Moores squirts paint out onto paper and slides it under the gate. Okie works from a squat, with one hand, and sometimes a foot, clutching the door’s mesh. His artistic technique is quick and nonchalant. He smears the paint around with his knuckles, maybe adds some fingerprints, or eats some of the pigment. Much of the time he looks elsewhere, seemingly ignoring his work. (Moores says this apparent indifference is unusual and probably a sign of stage fright.) After a minute or two, Moores slides the paper back out under the gate and rewards Okie with grapes or a slice of orange. The painting is a mess of juicy, brightly colored smears.

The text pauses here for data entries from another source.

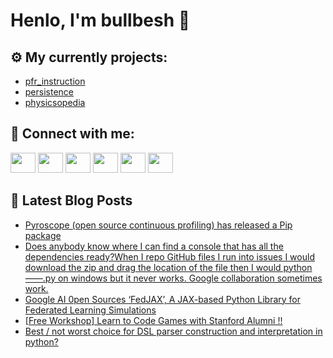 # Henlo, I'm bullbesh 👋

## ⚙️ My currently projects:
- [pfr_instruction](https://github.com/bullbesh/pfr_instruction)
- [persistence](https://github.com/bullbesh/persistence)
- [physicsopedia](https://github.com/bullbesh/physicsopedia)

## 🔎 Connect with me:
[<img height="32" width="40" src="https://cdn.jsdelivr.net/npm/simple-icons@v5/icons/telegram.svg" />](https://t.me/bullbesh)
[<img height="32" width="40" src="https://cdn.jsdelivr.net/npm/simple-icons@v5/icons/vk.svg" />](https://vk.com/bullbesh)
[<img height="32" width="40" src="https://cdn.jsdelivr.net/npm/simple-icons@v5/icons/twitter.svg" />](https://twitter.com/bullbesh1)
[<img height="32" width="40" src="https://cdn.jsdelivr.net/npm/simple-icons@v5/icons/instagram.svg" />](https://www.instagram.com/bullbesh)
[<img height="32" width="40" src="https://cdn.jsdelivr.net/npm/simple-icons@v5/icons/reddit.svg" />](https://www.reddit.com/user/bullbesh)
[<img height="32" width="40" src="https://cdn.jsdelivr.net/npm/simple-icons@v5/icons/youtube.svg" />](https://www.youtube.com/channel/UCtfjRs6uzgq5mfm8S06WTcg)

## 📕 Latest Blog Posts
<!-- BLOG-POST-LIST:START -->
- [Pyroscope (open source continuous profiling) has released a Pip package](https://www.reddit.com/r/Python/comments/q20xbz/pyroscope_open_source_continuous_profiling_has/)
- [Does anybody know where I can find a console that has all the dependencies ready?When I repo GitHub files I run into issues I would download the zip and drag the location of the file then I would python ——.py on windows but it never works. Google collaboration sometimes work.](https://www.reddit.com/r/Python/comments/q20ufy/does_anybody_know_where_i_can_find_a_console_that/)
- [Google AI 0pen Sources ‘FedJAX’, A JAX-based Python Library for Federated Learning Simulations](https://www.reddit.com/r/Python/comments/q20m5x/google_ai_0pen_sources_fedjax_a_jaxbased_python/)
- [[Free Workshop] Learn to Code Games with Stanford Alumni !!](https://www.reddit.com/r/Python/comments/q20b30/free_workshop_learn_to_code_games_with_stanford/)
- [Best / not worst choice for DSL parser construction and interpretation in python?](https://www.reddit.com/r/Python/comments/q1zyfr/best_not_worst_choice_for_dsl_parser_construction/)
<!-- BLOG-POST-LIST:END -->
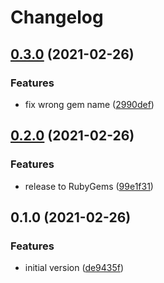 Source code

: # Changelog

## [0.3.0](https://www.github.com/mikian/sidekiq_liviness/compare/v0.2.0...v0.3.0) (2021-02-26)


### Features

* fix wrong gem name ([2990def](https://www.github.com/mikian/sidekiq_liviness/commit/2990def26ab909f999cbcc38af7c5127c7e15443))

## [0.2.0](https://www.github.com/mikian/sidekiq_liviness/compare/v0.1.0...v0.2.0) (2021-02-26)


### Features

* release to RubyGems ([99e1f31](https://www.github.com/mikian/sidekiq_liviness/commit/99e1f31bbd5777ec612f133acf9bafe7feaf62a7))

## 0.1.0 (2021-02-26)


### Features

* initial version ([de9435f](https://www.github.com/mikian/sidekiq_liveness/commit/de9435fa8d3bbe6c2fe30157b797368ca00f9292))
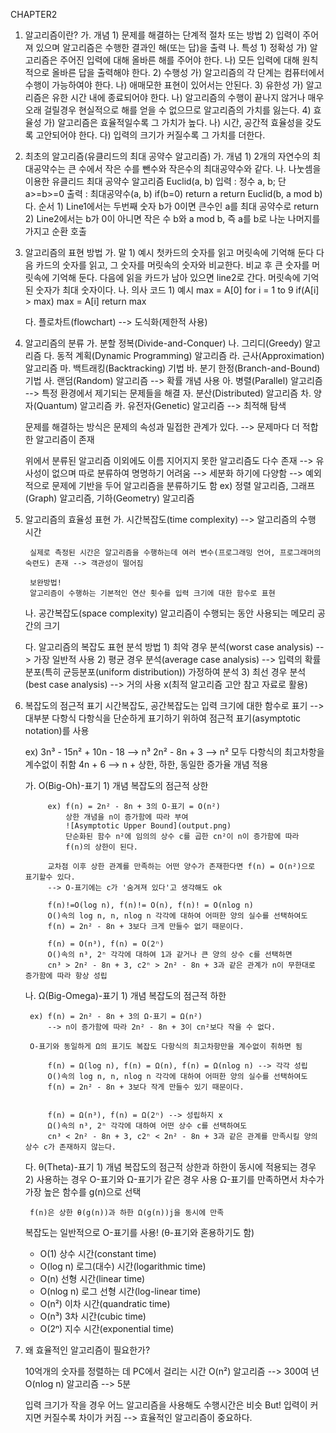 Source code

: CHAPTER2

1. 알고리즘이란?
	가. 개념
		1) 문제를 해결하는 단계적 절차 또는 방법
		2) 입력이 주어져 있으며 알고리즘은 수행한 결과인 해(또는 답)을 출력
	나. 특성
		1) 정확성
			가) 알고리즘은 주어진 입력에 대해 올바른 해를 주어야 한다.
			나) 모든 입력에 대해 원칙적으로 올바른 답을 출력해야 한다.
		2) 수행성
			가) 알고리즘의 각 단계는 컴퓨터에서 수행이 가능하여야 한다.
			나) 애매모한 표현이 있어서는 안된다.
		3) 유한성
			가) 알고리즘은 유한 시간 내에 종료되어야 한다.
			나) 알고리즘의 수행이 끝나지 않거나 매우 오래 걸릴경우 현실적으로 해를 얻을 수 없으므로 알고리즘의 가치를 잃는다.
		4) 효율성
			가) 알고리즘은 효율적일수록 그 가치가 높다.
			나) 시간, 공간적 효율성을 갖도록 고안되어야 한다.
			다) 입력의 크기가 커질수록 그 가치를 더한다.

2. 최초의 알고리즘(유클리드의 최대 공약수 알고리즘)
	가. 개념
		1) 2개의 자연수의 최대공약수는 큰 수에서 작은 수를 뺀수와 작은수의 최대공약수와 같다.
	나. 나눗셈을 이용한 유클리드 최대 공약수 알고리즘
		Euclid(a, b)
		입력 : 정수 a, b; 단 a>=b>=0
		출력 : 최대공약수(a, b)
		if(b=0) return a
		return Euclid(b, a mod b)
	다. 순서
		1) Line1에서는 두번째 숫자 b가 0이면 큰수인 a를 최대 공약수로 return
		2) Line2에서는 b가 0이 아니면 작은 수 b와 a mod b, 즉 a를 b로 나눈 나머지를 가지고 순환 호출


3. 알고리즘의 표현 방법
	가. 말
		1) 예시
			첫카드의 숫자를 읽고 머릿속에 기억해 둔다
			다음 카드의 숫자를 읽고, 그 숫자를 머릿속의 숫자와 비교한다.
			비교 후 큰 숫자를 머릿속에 기억해 둔다.
			다음에 읽을 카드가 남아 있으면 line2로 간다.
			머릿속에 기억된 숫자가 최대 숫자이다.
	나. 의사 코드
		1) 예시
			max = A[0]
			for i  = 1 to 9
				if(A[i] > max) max = A[i]
			return max

	다. 플로차트(flowchart) --> 도식화(제한적 사용)


4. 알고리즘의 분류
	가. 분할 정복(Divide-and-Conquer)
	나. 그리디(Greedy) 알고리즘
	다. 동적 계획(Dynamic Programming) 알고리즘
	라. 근사(Approximation) 알고리즘
	마. 백트래킹(Backtracking) 기법
	바. 분기 한정(Branch-and-Bound) 기법
	사. 랜덤(Random) 알고리즘 --> 확률 개념 사용
	아. 병렬(Parallel) 알고리즘 --> 특정 환경에서 제기되는 문제들을 해결
	자. 분산(Distributed) 알고리즘
	차. 양자(Quantum) 알고리즘
	카. 유전자(Genetic) 알고리즘 --> 최적해 탐색

	문제를 해결하는 방식은 문제의 속성과 밀접한 관계가 있다. 
	--> 문제마다 더 적합한 알고리즘이 존재

	위에서 분류된 알고리즘 이외에도 이름 지어지지 못한 알고리즘도 다수 존재
	--> 유사성이 없으며 따로 분류하여 명명하기 어려움
	--> 세분화 하기에 다양함
	--> 예외적으로 문제에 기반을 두어 알고리즘을 분류하기도 함
		ex) 정렬 알고리즘, 그래프(Graph) 알고리즘, 기하(Geometry) 알고리즘


5. 알고리즘의 효율성 표현
	가. 시간복잡도(time complexity) --> 알고리즘의 수행 시간

		실제로 측정된 시간은 알고리즘을 수행하는데 여러 변수(프로그래밍 언어, 프로그래머의 숙련도) 존재 --> 객관성이 떨어짐
	
		보완방법!
		알고리즘이 수행하는 기본적인 연산 횟수를 입력 크기에 대한 함수로 표현

	나. 공간복잡도(space complexity)
		알고리즘이 수행되는 동안 사용되는 메모리 공간의 크기

	다. 알고리즘의 복잡도 표현 분석 방법
		1) 최악 경우 분석(worst case analysis) --> 가장 일반적 사용
		2) 평균 경우 분석(average case analysis)
			--> 입력의 확률 분포(특히 균등분포(uniform distribution)) 가정하여 분석
		3) 최선 경우 분석(best case analysis)
			--> 거의 사용 x(최적 알고리즘 고안 참고 자료로 활용)


6. 복잡도의 점근적 표기
	시간복잡도, 공간복잡도는 입력 크기에 대한 함수로 표기 --> 대부분 다항식
	다항식을 단순하게 표기하기 위하여 점근적 표기(asymptotic notation)를 사용

	ex) 3n³ - 15n² + 10n - 18 --> n³
		2n² - 8n + 3          --> n²    모두 다항식의 최고차항을 계수없이 취함
		4n + 6                --> n     + 상한, 하한, 동일한 증가율 개념 적용

	가. O(Big-Oh)-표기
		1) 개념
			복잡도의 점근적 상한

			ex) f(n) = 2n² - 8n + 3의 O-표기 = O(n²)
				상한 개념을 n이 증가함에 따라 부여
				![Asymptotic Upper Bound](output.png)
				단순화된 함수 n²에 임의의 상수 c를 곱한 cn²이 n이 증가함에 따라 
				f(n)의 상한이 된다.

			교차점 이후 상한 관계를 만족하는 어떤 양수가 존재한다면 f(n) = O(n²)으로 표기할수 있다.
			--> O-표기에는 c가 '숨겨져 있다'고 생각해도 ok

			f(n)!=O(log n), f(n)!= O(n), f(n)! = O(nlog n)
			O()속의 log n, n, nlog n 각각에 대하여 어떠한 양의 실수를 선택하여도 
			f(n) = 2n² - 8n + 3보다 크게 만들수 없기 때문이다.

			f(n) = O(n³), f(n) = O(2ⁿ)
			O()속의 n³, 2ⁿ 각각에 대하여 1과 같거나 큰 양의 상수 c를 선택하면 
			cn³ > 2n² - 8n + 3, c2ⁿ > 2n² - 8n + 3과 같은 관계가 n이 무한대로 증가함에 따라 항상 성립

	나. Ω(Big-Omega)-표기
		1) 개념
			복잡도의 점근적 하한
		
		ex) f(n) = 2n² - 8n + 3의 Ω-표기 = Ω(n²)
			--> n이 증가함에 따라 2n² - 8n + 3이 cn²보다 작을 수 없다.

		O-표기와 동일하게 Ω의 표기도 복잡도 다항식의 최고차항만을 계수없이 취하면 됨

			f(n) = Ω(log n), f(n) = Ω(n), f(n) = Ω(nlog n) --> 각각 성립
			O()속의 log n, n, nlog n 각각에 대하여 어떠한 양의 실수를 선택하여도 
			f(n) = 2n² - 8n + 3보다 작게 만들수 있기 때문이다.


			f(n) = Ω(n³), f(n) = Ω(2ⁿ) --> 성립하지 x
			Ω()속의 n³, 2ⁿ 각각에 대하여 어떤 상수 c를 선택하여도 
			cn³ < 2n² - 8n + 3, c2ⁿ < 2n² - 8n + 3과 같은 관계를 만족시킬 양의 상수 c가 존재하지 않는다.


	다. θ(Theta)-표기
		1) 개념
			복잡도의 점근적 상한과 하한이 동시에 적용되는 경우
		2) 사용하는 경우
			O-표기와 Ω-표기가 같은 경우 사용
			Ω-표기를 만족하면서 차수가 가장 높은 함수를 g(n)으로 선택
		
		f(n)은 상한 θ(g(n))과 하한 Ω(g(n))j을 동시에 만족



	복잡도는 일반적으로 O-표기를 사용! (θ-표기와 혼용하기도 함)

	- O(1)         상수 시간(constant time)
	- O(log n)     로그(대수) 시간(logarithmic time)
	- O(n)         선형 시간(linear time)
	- O(nlog n)    로그 선형 시간(log-linear time)
	- O(n²)        이차 시간(quandratic time)
	- O(n³)        3차 시간(cubic time)
	- O(2ⁿ)        지수 시간(exponential time)

7. 왜 효율적인 알고리즘이 필요한가?

	10억개의 숫자를 정렬하는 데 PC에서 걸리는 시간
	O(n²) 알고리즘 --> 300여 년
	O(nlog n) 알고리즘 --> 5분

	입력 크기가 작을 경우 어느 알고리즘을 사용해도 수행시간은 비슷
	But!
	입력이 커지면 커질수록 차이가 커짐
	--> 효율적인 알고리즘이 중요하다. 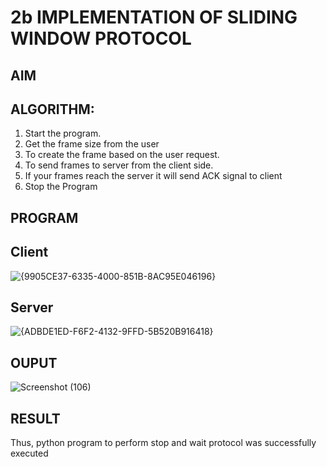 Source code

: # 2b IMPLEMENTATION OF SLIDING WINDOW PROTOCOL
## AIM
## ALGORITHM:
1. Start the program.
2. Get the frame size from the user
3. To create the frame based on the user request.
4. To send frames to server from the client side.
5. If your frames reach the server it will send ACK signal to client
6. Stop the Program
## PROGRAM

## Client

![{9905CE37-6335-4000-851B-8AC95E046196}](https://github.com/user-attachments/assets/459ed35c-96d0-4700-a926-e9adcd03fc0f)


## Server

![{ADBDE1ED-F6F2-4132-9FFD-5B520B916418}](https://github.com/user-attachments/assets/0e435f1c-80ad-4eac-9402-b717e93a6b73)


## OUPUT

![Screenshot (106)](https://github.com/user-attachments/assets/583c8c18-8e45-451a-98ea-49abc2c0856b)


## RESULT
Thus, python program to perform stop and wait protocol was successfully executed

What is it that so intrigues us about the growing body of art made by apes, elephants, and dogs? We are looking for what distinguishes us from the rest of life on Earth. We crave some common language that will allow us to bridge the evolutionary gap that separates us from our critter cousins. Maybe animal art holds clues to where people art originated. And, of course, it amuses us as a circus stunt.
Back in the early ’80s, David Gucwa noticed that an elephant he cared for at a zoo in Syracuse was using pebbles to scratch designs into the floor of her cage when alone at night. It turned out that captive elephants commonly use sticks or stones to doodle. He helped her switch to pencil on paper and sent the drawings — simple abstract scribbles — out to various art and animal experts for comment. In his 1985 book To Whom It May Concern: An Investigation of the Art of Elephants, he reports mailing a package to the abstract expressionist Willem de Kooning. The artist’s painter wife, Elaine, wrote back: “When Mr. de Kooning and I received your package, before we read your letter, we looked at the drawings and were very impressed by them. We felt they had a kind of flair and decisiveness and originality. Needless to say, we were dumfounded when we read that they were made by an elephant. Mr. de Kooning said, ‘That’s a damned talented elephant.’ ”
But Gucwa’s elephant is no artistic competition for the painter elephants whose work is sold in a project that conceptual artists Vitaly Komar and Alexander Melamid have organized to raise funds to care for domesticated and wild elephants — while also raising questions about what it means to be an artist. (Video documenting the elephant artists was exhibited at the DeCordova Museum in Lincoln last fall.) Elephants’ trunks seem especially suited to making the flowing arrangements of lines that recall de Kooning’s late lyrical, open abstractions.
Some of the Komar/Melamid elephants have been trained to paint flowers in the loose style of traditional Chinese paintings. It may just be that the flower-painting elephants have learned to mimic a pattern — a feat in itself, but distinct from the art of depiction. What is the animal artists’ intent? Are they simply exercising fine motor skills? Or is it an effort at original communication, a coded message from the animal world?